Barnes is absolutely right.

Now, I don’t want to ascribe these next thoughts to Fred Barnes, because he probably wouldn’t want to be associated with their connotations even if the analysis on a factual basis is fair and in context. But this same favoritism for the big guys was part and parcel of my argument in the single most controversial column I’ve ever written, one that made Chris Matthews start sputtering on air (and that caused Tony Blankley to pile on rather than defend me) about how obscenely over-the-top I was. The columns was called “Il Duce, Redux,” and it very carefully outlined the ways in which Barack Obama’s economic approach, and some of his organizational/self-hagriographical tactics, followed the same path as Benito Mussolini.

I carefully distinguished my point from the facile tactic of using a Nazi boogeyman as a straw man:

To be clear, none of this is to even come close to equating the Obama administration with Nazism. The conflation of Nazism with fascism is a gross misunderstanding of history; the original fascism and Nazism are entirely different breeds of vipers, with the latter being far more deadly.

No matter: Some of the media went ape, as if I had used incendiary rhetoric even though I was making a a valid historical point while taking pains to keep the rhetoric down. It is worth noting, again, that my major point of comparison came from Wikipedia’s description of economic fascism:

Trying to handle the crisis, the Fascist government nationalized the holdings of large banks which had accrued significant industrial securities. The government also issued new securities to provide a source of credit for the banks and began enlisting the help of various cartels…. The government offered recognition and support to these organizations in exchange for promises that they would manipulate prices in accordance with government priorities. A number of mixed entities were formed… whose purpose it was to bring together representatives of the government and of the major businesses.… This economic model based on a partnership between government and business was soon extended to the political sphere, in what came to be known as corporatism….

Back to Barnes:

“If you are big in today’s Washington, you lead a charmed life,” Washington consultant David Smick says.

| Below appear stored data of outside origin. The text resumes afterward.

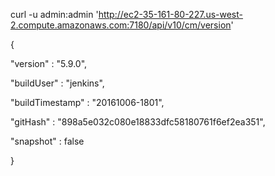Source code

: curl -u admin:admin 'http://ec2-35-161-80-227.us-west-2.compute.amazonaws.com:7180/api/v10/cm/version'

{


  "version" : "5.9.0",
  
   "buildUser" : "jenkins",
  
  "buildTimestamp" : "20161006-1801",
  
  "gitHash" : "898a5e032c080e18833dfc58180761f6ef2ea351",
  
  "snapshot" : false

}
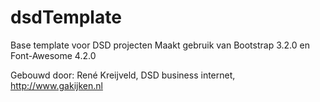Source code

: dsdTemplate
===========

Base template voor DSD projecten
Maakt gebruik van Bootstrap 3.2.0 en Font-Awesome 4.2.0

Gebouwd door: René Kreijveld, DSD business internet, http://www.gakijken.nl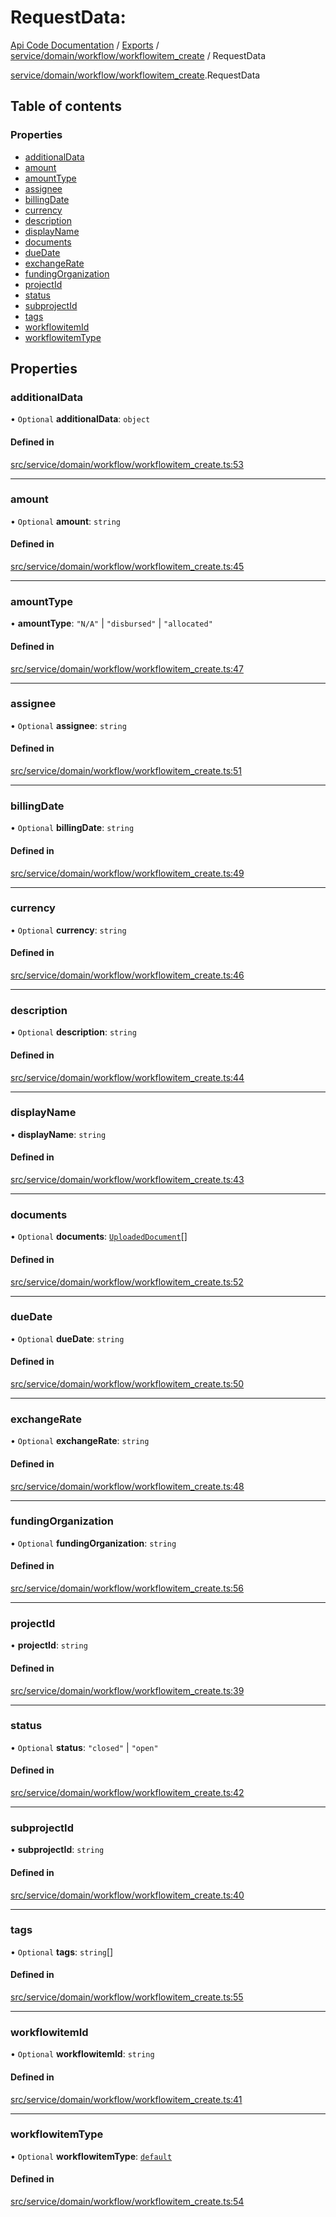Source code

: # RequestData: 
 
[Api Code Documentation](../README.md) / [Exports](../modules.md) / [service/domain/workflow/workflowitem\_create](../modules/service_domain_workflow_workflowitem_create.md) / RequestData

[service/domain/workflow/workflowitem\_create](../modules/service_domain_workflow_workflowitem_create.md).RequestData

## Table of contents

### Properties

- [additionalData](service_domain_workflow_workflowitem_create.RequestData.md#additionaldata)
- [amount](service_domain_workflow_workflowitem_create.RequestData.md#amount)
- [amountType](service_domain_workflow_workflowitem_create.RequestData.md#amounttype)
- [assignee](service_domain_workflow_workflowitem_create.RequestData.md#assignee)
- [billingDate](service_domain_workflow_workflowitem_create.RequestData.md#billingdate)
- [currency](service_domain_workflow_workflowitem_create.RequestData.md#currency)
- [description](service_domain_workflow_workflowitem_create.RequestData.md#description)
- [displayName](service_domain_workflow_workflowitem_create.RequestData.md#displayname)
- [documents](service_domain_workflow_workflowitem_create.RequestData.md#documents)
- [dueDate](service_domain_workflow_workflowitem_create.RequestData.md#duedate)
- [exchangeRate](service_domain_workflow_workflowitem_create.RequestData.md#exchangerate)
- [fundingOrganization](service_domain_workflow_workflowitem_create.RequestData.md#fundingorganization)
- [projectId](service_domain_workflow_workflowitem_create.RequestData.md#projectid)
- [status](service_domain_workflow_workflowitem_create.RequestData.md#status)
- [subprojectId](service_domain_workflow_workflowitem_create.RequestData.md#subprojectid)
- [tags](service_domain_workflow_workflowitem_create.RequestData.md#tags)
- [workflowitemId](service_domain_workflow_workflowitem_create.RequestData.md#workflowitemid)
- [workflowitemType](service_domain_workflow_workflowitem_create.RequestData.md#workflowitemtype)

## Properties

### additionalData

• `Optional` **additionalData**: `object`

#### Defined in

[src/service/domain/workflow/workflowitem_create.ts:53](https://github.com/openkfw/TruBudget/blob/e3c318d/api/src/service/domain/workflow/workflowitem_create.ts#L53)

___

### amount

• `Optional` **amount**: `string`

#### Defined in

[src/service/domain/workflow/workflowitem_create.ts:45](https://github.com/openkfw/TruBudget/blob/e3c318d/api/src/service/domain/workflow/workflowitem_create.ts#L45)

___

### amountType

• **amountType**: ``"N/A"`` \| ``"disbursed"`` \| ``"allocated"``

#### Defined in

[src/service/domain/workflow/workflowitem_create.ts:47](https://github.com/openkfw/TruBudget/blob/e3c318d/api/src/service/domain/workflow/workflowitem_create.ts#L47)

___

### assignee

• `Optional` **assignee**: `string`

#### Defined in

[src/service/domain/workflow/workflowitem_create.ts:51](https://github.com/openkfw/TruBudget/blob/e3c318d/api/src/service/domain/workflow/workflowitem_create.ts#L51)

___

### billingDate

• `Optional` **billingDate**: `string`

#### Defined in

[src/service/domain/workflow/workflowitem_create.ts:49](https://github.com/openkfw/TruBudget/blob/e3c318d/api/src/service/domain/workflow/workflowitem_create.ts#L49)

___

### currency

• `Optional` **currency**: `string`

#### Defined in

[src/service/domain/workflow/workflowitem_create.ts:46](https://github.com/openkfw/TruBudget/blob/e3c318d/api/src/service/domain/workflow/workflowitem_create.ts#L46)

___

### description

• `Optional` **description**: `string`

#### Defined in

[src/service/domain/workflow/workflowitem_create.ts:44](https://github.com/openkfw/TruBudget/blob/e3c318d/api/src/service/domain/workflow/workflowitem_create.ts#L44)

___

### displayName

• **displayName**: `string`

#### Defined in

[src/service/domain/workflow/workflowitem_create.ts:43](https://github.com/openkfw/TruBudget/blob/e3c318d/api/src/service/domain/workflow/workflowitem_create.ts#L43)

___

### documents

• `Optional` **documents**: [`UploadedDocument`](service_domain_document_document.UploadedDocument.md)[]

#### Defined in

[src/service/domain/workflow/workflowitem_create.ts:52](https://github.com/openkfw/TruBudget/blob/e3c318d/api/src/service/domain/workflow/workflowitem_create.ts#L52)

___

### dueDate

• `Optional` **dueDate**: `string`

#### Defined in

[src/service/domain/workflow/workflowitem_create.ts:50](https://github.com/openkfw/TruBudget/blob/e3c318d/api/src/service/domain/workflow/workflowitem_create.ts#L50)

___

### exchangeRate

• `Optional` **exchangeRate**: `string`

#### Defined in

[src/service/domain/workflow/workflowitem_create.ts:48](https://github.com/openkfw/TruBudget/blob/e3c318d/api/src/service/domain/workflow/workflowitem_create.ts#L48)

___

### fundingOrganization

• `Optional` **fundingOrganization**: `string`

#### Defined in

[src/service/domain/workflow/workflowitem_create.ts:56](https://github.com/openkfw/TruBudget/blob/e3c318d/api/src/service/domain/workflow/workflowitem_create.ts#L56)

___

### projectId

• **projectId**: `string`

#### Defined in

[src/service/domain/workflow/workflowitem_create.ts:39](https://github.com/openkfw/TruBudget/blob/e3c318d/api/src/service/domain/workflow/workflowitem_create.ts#L39)

___

### status

• `Optional` **status**: ``"closed"`` \| ``"open"``

#### Defined in

[src/service/domain/workflow/workflowitem_create.ts:42](https://github.com/openkfw/TruBudget/blob/e3c318d/api/src/service/domain/workflow/workflowitem_create.ts#L42)

___

### subprojectId

• **subprojectId**: `string`

#### Defined in

[src/service/domain/workflow/workflowitem_create.ts:40](https://github.com/openkfw/TruBudget/blob/e3c318d/api/src/service/domain/workflow/workflowitem_create.ts#L40)

___

### tags

• `Optional` **tags**: `string`[]

#### Defined in

[src/service/domain/workflow/workflowitem_create.ts:55](https://github.com/openkfw/TruBudget/blob/e3c318d/api/src/service/domain/workflow/workflowitem_create.ts#L55)

___

### workflowitemId

• `Optional` **workflowitemId**: `string`

#### Defined in

[src/service/domain/workflow/workflowitem_create.ts:41](https://github.com/openkfw/TruBudget/blob/e3c318d/api/src/service/domain/workflow/workflowitem_create.ts#L41)

___

### workflowitemType

• `Optional` **workflowitemType**: [`default`](../modules/service_domain_workflowitem_types_types.md#default)

#### Defined in

[src/service/domain/workflow/workflowitem_create.ts:54](https://github.com/openkfw/TruBudget/blob/e3c318d/api/src/service/domain/workflow/workflowitem_create.ts#L54)
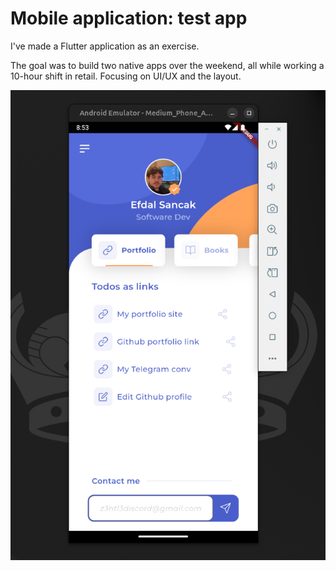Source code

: # Mobile application: test app
I've made a Flutter application as an exercise.

The goal was to build two native apps over the weekend, all while working a 10-hour shift in retail. Focusing on UI/UX and the layout.

![showcase](showcase.png)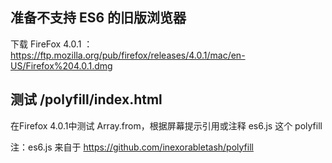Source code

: ## 准备不支持 ES6 的旧版浏览器

下载 FireFox 4.0.1 ： https://ftp.mozilla.org/pub/firefox/releases/4.0.1/mac/en-US/Firefox%204.0.1.dmg

## 测试 /polyfill/index.html

在Firefox 4.0.1中测试 Array.from，根据屏幕提示引用或注释 es6.js 这个 polyfill

注：es6.js 来自于 https://github.com/inexorabletash/polyfill
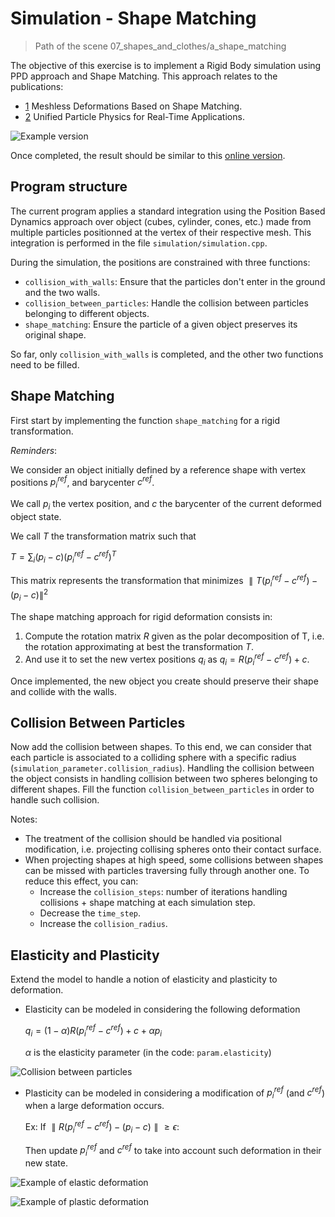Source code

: # Simulation - Shape Matching

> Path of the scene 07_shapes_and_clothes/a_shape_matching

The objective of this exercise is to implement a Rigid Body simulation using PPD approach and Shape Matching. This approach relates to the publications:
- [1](https://matthias-research.github.io/pages/publications/MeshlessDeformations_SIG05.pdf) Meshless Deformations Based on Shape Matching. 
- [2](https://matthias-research.github.io/pages/publications/flex.pdf) Unified Particle Physics for Real-Time Applications.

![Example version](exampleprogram.gif)

Once completed, the result should be similar to this [online version](https://imagecomputing.net/course/2023_2024/inf585/lab/content/11_shape_matching/web/index.html).

## Program structure

The current program applies a standard integration using the Position Based Dynamics approach over object (cubes, cylinder, cones, etc.) made from multiple particles positionned at the vertex of their respective mesh. This integration is performed in the file `simulation/simulation.cpp`.

During the simulation, the positions are constrained with three functions:
- `collision_with_walls`: Ensure that the particles don't enter in the ground and the two walls.
- `collision_between_particles`: Handle the collision between particles belonging to different objects.
- `shape_matching`: Ensure the particle of a given object preserves its original shape.

So far, only `collision_with_walls` is completed, and the other two functions need to be filled.

## Shape Matching

First start by implementing the function `shape_matching` for a rigid transformation.

*Reminders*:

We consider an object initially defined by a reference shape with vertex positions $p_i^{ref}​$, and barycenter $c^{ref}$.

We call $p_i$​ the vertex position, and $c$ the barycenter of the current deformed object state.

We call $T$ the transformation matrix such that

$T = \sum_i (p_i - c)(p_i^{ref} - c^{ref})^T$

This matrix represents the transformation that minimizes $\parallel T (p_i^{ref} - c^{ref}) - (p_i - c)\parallel^2$

The shape matching approach for rigid deformation consists in:
1. Compute the rotation matrix $R$ given as the polar decomposition of T, i.e. the rotation approximating at best the transformation $T$.
2. And use it to set the new vertex positions $q_i$ as $q_i = R(p_i^{ref} - c^{ref}) + c$.

Once implemented, the new object you create should preserve their shape and collide with the walls.

## Collision Between Particles

Now add the collision between shapes. To this end, we can consider that each particle is associated to a colliding sphere with a specific radius (`simulation_parameter.collision_radius`). Handling the collision between the object consists in handling collision between two spheres belonging to different shapes. Fill the function `collision_between_particles` in order to handle such collision.

Notes:
- The treatment of the collision should be handled via positional modification, i.e. projecting collising spheres onto their contact surface.
- When projecting shapes at high speed, some collisions between shapes can be missed with particles traversing fully through another one. To reduce this effect, you can:
    - Increase the `collision_steps`: number of iterations handling collisions + shape matching at each simulation step.
    - Decrease the `time_step`.
    - Increase the `collision_radius`.

## Elasticity and Plasticity

Extend the model to handle a notion of elasticity and plasticity to deformation.

- Elasticity can be modeled in considering the following deformation

    $q_i = (1 - \alpha)R(p_i^{ref} - c^{ref}) + c + \alpha p_i$

    $\alpha$ is the elasticity parameter (in the code: `param.elasticity`)

![Collision between particles](solparticlecollision.gif)

- Plasticity can be modeled in considering a modification of $p_i^{ref}$ (and $c^{ref}$) when a large deformation occurs.

    Ex:
    If $\parallel R(p_i^{ref} - c^{ref}) - (p_i - c) \parallel \geq \epsilon$:
    
    Then update $p_i^{ref}$ and $c^{ref}$ to take into account such deformation in their new state.

![Example of elastic deformation](solelasticdeform.gif)

![Example of plastic deformation](solplasticdeform.gif)

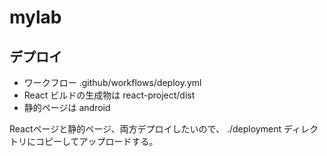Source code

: # mylab


## デプロイ

- ワークフロー
  .github/workflows/deploy.yml
- React ビルドの生成物は react-project/dist
- 静的ページは android

Reactページと静的ページ、両方デプロイしたいので、
./deployment ディレクトリにコピーしてアップロードする。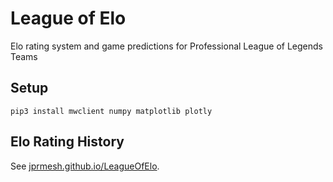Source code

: # League of Elo

Elo rating system and game predictions for Professional League of Legends Teams

## Setup
`pip3 install mwclient numpy matplotlib plotly`

## Elo Rating History

See [jprmesh.github.io/LeagueOfElo](https://jprmesh.github.io/LeagueOfElo).
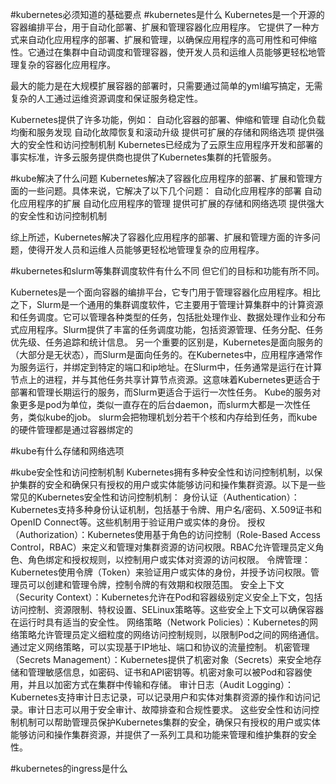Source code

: #kubernetes必须知道的基础要点
#kubernetes是什么
Kubernetes是一个开源的容器编排平台，用于自动化部署、扩展和管理容器化应用程序。
它提供了一种方式来自动化应用程序的部署、扩展和管理，以确保应用程序的高可用性和可伸缩性。它通过在集群中自动调度和管理容器，使开发人员和运维人员能够更轻松地管理复杂的容器化应用程序。

最大的能力是在大规模扩展容器的部署时，只需要通过简单的yml编写搞定，无需复杂的人工通过运维资源调度和保证服务稳定性。

Kubernetes提供了许多功能，例如：
自动化容器的部署、伸缩和管理
自动化负载均衡和服务发现
自动化故障恢复和滚动升级
提供可扩展的存储和网络选项
提供强大的安全性和访问控制机制
Kubernetes已经成为了云原生应用程序开发和部署的事实标准，许多云服务提供商也提供了Kubernetes集群的托管服务。

#kube解决了什么问题
Kubernetes解决了容器化应用程序的部署、扩展和管理方面的一些问题。具体来说，它解决了以下几个问题：
自动化应用程序的部署
自动化应用程序的扩展
自动化应用程序的管理
提供可扩展的存储和网络选项
提供强大的安全性和访问控制机制

综上所述，Kubernetes解决了容器化应用程序的部署、扩展和管理方面的许多问题，使得开发人员和运维人员能够更轻松地管理复杂的应用程序。

#kubernetes和slurm等集群调度软件有什么不同
但它们的目标和功能有所不同。

Kubernetes是一个面向容器的编排平台，它专门用于管理容器化应用程序。相比之下，Slurm是一个通用的集群调度软件，它主要用于管理计算集群中的计算资源和任务调度。它可以管理各种类型的任务，包括批处理作业、数据处理作业和分布式应用程序。Slurm提供了丰富的任务调度功能，包括资源管理、任务分配、任务优先级、任务追踪和统计信息。
另一个重要的区别是，Kubernetes是面向服务的（大部分是无状态），而Slurm是面向任务的。在Kubernetes中，应用程序通常作为服务运行，并绑定到特定的端口和ip地址。在Slurm中，任务通常是运行在计算节点上的进程，并与其他任务共享计算节点资源。这意味着Kubernetes更适合于部署和管理长期运行的服务，而Slurm更适合于运行一次性任务。
Kube的服务对象更多是pod为单位，类似一直存在的后台daemon，而slurm大都是一次性任务，类似kube的job。
slurm会把物理机划分若干个核和内存给到任务，而kube的硬件管理都是通过容器绑定的

#kube有什么存储和网络选项

#kube安全性和访问控制机制
Kubernetes拥有多种安全性和访问控制机制，以保护集群的安全和确保只有授权的用户或实体能够访问和操作集群资源。以下是一些常见的Kubernetes安全性和访问控制机制：
身份认证（Authentication）：Kubernetes支持多种身份认证机制，包括基于令牌、用户名/密码、X.509证书和OpenID Connect等。这些机制用于验证用户或实体的身份。
授权（Authorization）：Kubernetes使用基于角色的访问控制（Role-Based Access Control，RBAC）来定义和管理对集群资源的访问权限。RBAC允许管理员定义角色、角色绑定和授权规则，以控制用户或实体对资源的访问权限。
令牌管理：Kubernetes使用令牌（Token）来验证用户或实体的身份，并授予访问权限。管理员可以创建和管理令牌，控制令牌的有效期和权限范围。
安全上下文（Security Context）：Kubernetes允许在Pod和容器级别定义安全上下文，包括访问控制、资源限制、特权设置、SELinux策略等。这些安全上下文可以确保容器在运行时具有适当的安全性。
网络策略（Network Policies）：Kubernetes的网络策略允许管理员定义细粒度的网络访问控制规则，以限制Pod之间的网络通信。通过定义网络策略，可以实现基于IP地址、端口和协议的流量控制。
机密管理（Secrets Management）：Kubernetes提供了机密对象（Secrets）来安全地存储和管理敏感信息，如密码、证书和API密钥等。机密对象可以被Pod和容器使用，并且以加密方式在集群中传输和存储。
审计日志（Audit Logging）：Kubernetes支持审计日志记录，可以记录用户和实体对集群资源的操作和访问记录。审计日志可以用于安全审计、故障排查和合规性要求。
这些安全性和访问控制机制可以帮助管理员保护Kubernetes集群的安全，确保只有授权的用户或实体能够访问和操作集群资源，并提供了一系列工具和功能来管理和维护集群的安全性。

#kubernetes的ingress是什么
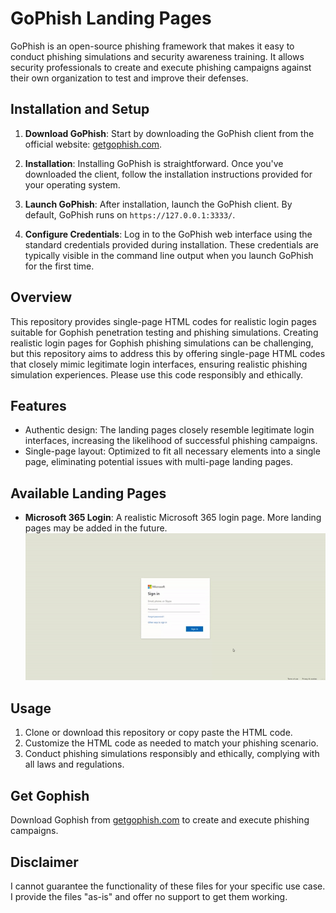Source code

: # GoPhish Landing Pages

GoPhish is an open-source phishing framework that makes it easy to conduct phishing simulations and security awareness training. It allows security professionals to create and execute phishing campaigns against their own organization to test and improve their defenses.

## Installation and Setup

1. **Download GoPhish**: Start by downloading the GoPhish client from the official website: [getgophish.com](https://getgophish.com).

2. **Installation**: Installing GoPhish is straightforward. Once you've downloaded the client, follow the installation instructions provided for your operating system.

3. **Launch GoPhish**: After installation, launch the GoPhish client. By default, GoPhish runs on `https://127.0.0.1:3333/`.

4. **Configure Credentials**: Log in to the GoPhish web interface using the standard credentials provided during installation. These credentials are typically visible in the command line output when you launch GoPhish for the first time.


## Overview

This repository provides single-page HTML codes for realistic login pages suitable for Gophish penetration testing and phishing simulations. Creating realistic login pages for Gophish phishing simulations can be challenging, but this repository aims to address this by offering single-page HTML codes that closely mimic legitimate login interfaces, ensuring realistic phishing simulation experiences. Please use this code responsibly and ethically.


## Features

- Authentic design: The landing pages closely resemble legitimate login interfaces, increasing the likelihood of successful phishing campaigns.
- Single-page layout: Optimized to fit all necessary elements into a single page, eliminating potential issues with multi-page landing pages.

## Available Landing Pages

- **Microsoft 365 Login**: A realistic Microsoft 365 login page. More landing pages may be added in the future.
![Microsoft 365 Login Preview](https://github.com/moeramadan/GoPhish-Landing-Pages/raw/main/GIF%20of%20landingpage.gif)

## Usage

1. Clone or download this repository or copy paste the HTML code.
2. Customize the HTML code as needed to match your phishing scenario.
3. Conduct phishing simulations responsibly and ethically, complying with all laws and regulations.

## Get Gophish

Download Gophish from [getgophish.com](https://getgophish.com) to create and execute phishing campaigns.

## Disclaimer

I cannot guarantee the functionality of these files for your specific use case. I provide the files "as-is" and offer no support to get them working.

In Obama’s case, there’s more to the gap between what he professes and what his administration has produced than meets the eye. Yes, his hypocrisy is breathtaking. But it represents the way he prefers to govern. Dealing with a few big institutions, even if they are dinosaurs, is easier than consulting more widely. So is relying on government to remedy every national ill, rather than letting markets, private groups, and individuals play pivotal roles.

“What an irony for an administration that claims populist roots,” Smick says. “Policy prescriptions for the most part use the top-down approach. Bring out the GE guy and various big labor bosses to deal with the jobless nightmare when the bulk of the solution involves fostering small business start-ups.”

Jeffrey Immelt, General Electric’s CEO, happens to be chairman of Obama’s Council on Jobs and Competitiveness. GE is famous for having paid no corporate income taxes in 2009 and 2010 and shipping thousands of jobs overseas. The council’s membership consists of 23 corporate chiefs, two labor leaders, one economist, one biologist, and zero representatives of small business.

For contributions to his reelection campaign, Obama has tapped the segment of big business he’s referred to as “fat cat bankers”: Wall Street. According to the Washington Post, he has raised more from financiers and bankers than all of the Republican presidential candidates combined. He’s raised more at Bain Capital than Mitt Romney, who cofounded the firm.

Whether or not one wants to compare this approach to the economics of Italian fascism, it certainly should be worrisome for all of us.